We know that for each token it consist a embedding vector of dimension n_embed.

i.e.. Ei vector of size n_embed*1                ,where i runs to block_size

And for each head there is a query matrix and key matrix of size head_size*n_embed. 
Which is applied to same x for self-head attention

and Qi = Wq * Ei = head_size*1 for each block_size and batch_size

It can be represented as Linear(n_embed,head_size)

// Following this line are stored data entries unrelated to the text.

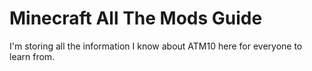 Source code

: # Minecraft All The Mods Guide
I'm storing all the information I know about ATM10 here for everyone to learn from.
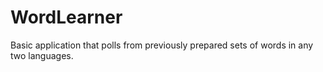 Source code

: # WordLearner
 Basic application that polls from previously prepared sets of words in any two languages.

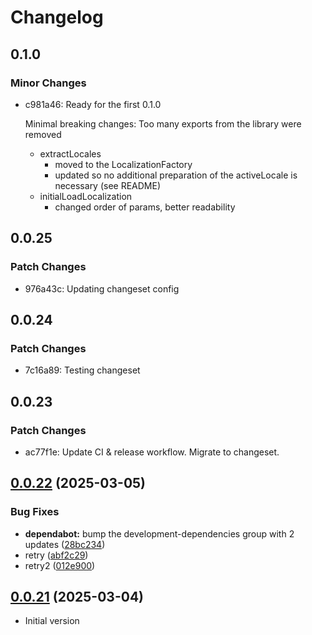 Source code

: # Changelog

## 0.1.0

### Minor Changes

- c981a46: Ready for the first 0.1.0

  Minimal breaking changes:
  Too many exports from the library were removed

  - extractLocales
    - moved to the LocalizationFactory
    - updated so no additional preparation of the activeLocale is necessary (see README)
  - initialLoadLocalization
    - changed order of params, better readability

## 0.0.25

### Patch Changes

- 976a43c: Updating changeset config

## 0.0.24

### Patch Changes

- 7c16a89: Testing changeset

## 0.0.23

### Patch Changes

- ac77f1e: Update CI & release workflow. Migrate to changeset.

## [0.0.22](https://github.com/ktarmyshov/svelte5kit-localization/compare/v0.0.21...v0.0.22) (2025-03-05)

### Bug Fixes

- **dependabot:** bump the development-dependencies group with 2 updates ([28bc234](https://github.com/ktarmyshov/svelte5kit-localization/commit/28bc2341d9fa7f05694c606e8d99f676ce3dd3ad))
- retry ([abf2c29](https://github.com/ktarmyshov/svelte5kit-localization/commit/abf2c2900206c3d234714d50e0191bc552cb15e3))
- retry2 ([012e900](https://github.com/ktarmyshov/svelte5kit-localization/commit/012e900180a16bfd16a57ae96114b3d3cf22508d))

## [0.0.21](https://github.com/ktarmyshov/svelte5kit-localization/compare/v0.0.20...v0.0.21) (2025-03-04)

- Initial version
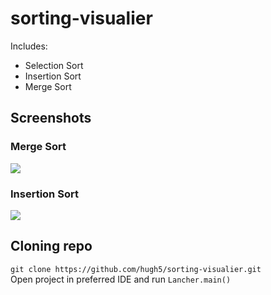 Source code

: # sorting-visualier
Includes:
- Selection Sort
- Insertion Sort
- Merge Sort

## Screenshots
### Merge Sort
<img src="https://user-images.githubusercontent.com/110031011/199427192-5e1e614c-41d8-4594-a091-2ed6fdba76e1.png">

### Insertion Sort
<img src="https://user-images.githubusercontent.com/110031011/199284794-d29e75ae-afb3-4c4b-a614-443256d833d4.png">

## Cloning repo
`git clone https://github.com/hugh5/sorting-visualier.git` <br>
Open project in preferred IDE and run `Lancher.main()`
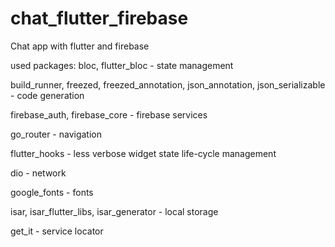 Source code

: # chat_flutter_firebase

Chat app with flutter and firebase

used packages:
bloc, flutter_bloc - state management

build_runner, freezed, freezed_annotation, json_annotation, json_serializable - code generation

firebase_auth, firebase_core - firebase services

go_router - navigation

flutter_hooks - less verbose widget state life-cycle management

dio - network

google_fonts - fonts

isar, isar_flutter_libs, isar_generator - local storage

get_it - service locator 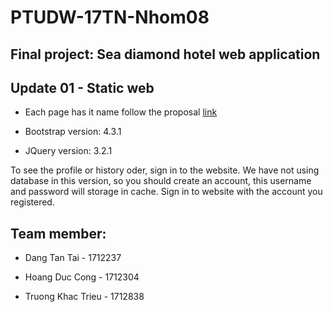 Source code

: # PTUDW-17TN-Nhom08

## Final project: Sea diamond hotel web application
 
## Update 01 - Static web

* Each page has it name follow the proposal [link](https://xd.adobe.com/view/baa2aba8-5304-4945-40c2-a8cd64161f5b-cc93)

* Bootstrap version: 4.3.1

* JQuery version: 3.2.1

To see the profile or history oder, sign in to the website. We have not using database in this version, so you should create an account, this username and password will storage in cache. Sign in to website with the account you registered.


## Team member:

* Dang Tan Tai - 1712237

* Hoang Duc Cong - 1712304
    
* Truong Khac Trieu - 1712838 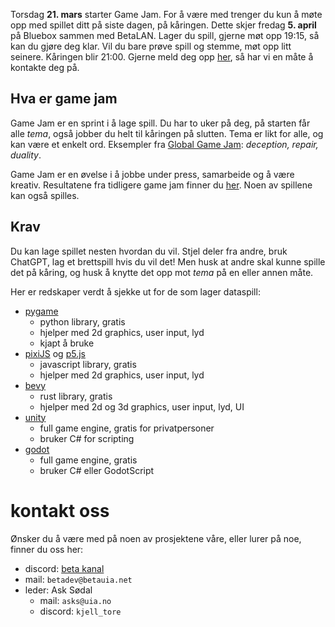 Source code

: Torsdag **21. mars** starter Game Jam. For å være med trenger du kun å møte opp med spillet ditt på siste dagen, på kåringen. Dette skjer fredag **5. april** på Bluebox sammen med BetaLAN. Lager du spill, gjerne møt opp 19:15, så kan du gjøre deg klar. Vil du bare prøve spill og stemme, møt opp litt seinere. Kåringen blir 21:00. Gjerne meld deg opp [her](https://forms.office.com/e/dcuK360E8p), så har vi en måte å kontakte deg på. 
  
## Hva er game jam
Game Jam er en sprint i å lage spill. Du har to uker på deg, på starten får alle *tema*, også jobber du helt til kåringen på slutten. Tema er likt for alle, og kan være et enkelt ord. Eksempler fra [Global Game Jam](https://globalgamejam.org/history): *deception, repair, duality*.

Game Jam er en øvelse i å jobbe under press, samarbeide og å være kreativ. Resultatene fra tidligere game jam finner du [her](https://betauia.net/game-jam-entries). Noen av spillene kan også spilles.
  
## Krav
Du kan lage spillet nesten hvordan du vil. Stjel deler fra andre, bruk ChatGPT, lag et brettspill hvis du vil det! Men husk at andre skal kunne spille det på kåring, og husk å knytte det opp mot *tema* på en eller annen måte. 

Her er redskaper verdt å sjekke ut for de som lager dataspill:

- [pygame](https://www.pygame.org/)
    - python library, gratis
    - hjelper med 2d graphics, user input, lyd
    - kjapt å bruke
- [pixiJS](https://pixijs.com/) og [p5.js](https://p5js.org/)
    - javascript library, gratis
    - hjelper med 2d graphics, user input, lyd
- [bevy](https://bevyengine.org/)
    - rust library, gratis
    - hjelper med 2d og 3d graphics, user input, lyd, UI
- [unity](https://unity.com/)
    - full game engine, gratis for privatpersoner
    - bruker C# for scripting
- [godot](https://godotengine.org/)
    - full game engine, gratis
    - bruker C# eller GodotScript

# kontakt oss
Ønsker du å være med på noen av prosjektene våre, eller lurer på noe, finner du oss her:

- discord: [beta kanal](https://discord.gg/v8b6ZrQ")
- mail: `betadev@betauia.net`
- leder: Ask Sødal
    - mail: `asks@uia.no` 
    - discord: `kjell_tore`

How much each query vector attends to key vector is represented from dot product of Ki.Qi at each cell of matrix of size TxT

this is represented by 
Attend = query @ key

and the x is represented with the down projection to the dimension of head_size which is concatenated later
Vi = Wv * Ei

output from single head = attend @ Vi

In [None]:
class SingleHeadAttention(nn.Module):

    def __init__(self, n_embed, head_size):
        super().__init__()
        self.n_embed = n_embed
        self.head_size = head_size
        self.key = nn.Linear(n_embed, head_size)
        self.query = nn.Linear(n_embed, head_size)
        self.value = nn.Linear(n_embed, head_size)
    

    def forward(self, x):
        B, T, C = x.shape

    # x is a shape of Batch_size x Block_size x n_embed
        key= self.key(x)        # Batch_size x Block_size x head_size ( B, T, C)
        query = self.query(x)   # Batch_size x Block_size x head_size ( B, T, C)
        # Batch_size x Block_size x head_size @ Batch_size x head_size * Block_size 
        attend = query @ key.transpose(-2, -1)  # Batch_size x Block_size x Block_size ( B, T, T)
        attend = attend / (self.head_size ** 0.5)  #  Scaled Dot-Product Attention Attention(Q,K,V)=softmax(QK^T/sqrt(d_k))V  ( B, T, T)
        trill = torch.tril(torch.ones(attend.shape[-1], attend.shape[-1]))  # Lower triangular matrix of block_size
        attend = attend.masked_fill(trill == 0, float('-inf'))  # Masking future tokens
        attend = torch.softmax(attend, dim=-1) # Column-wise softmax IG

        value = self.value(x) # Batch_size x Block_size x head_size ( B, T, head_size)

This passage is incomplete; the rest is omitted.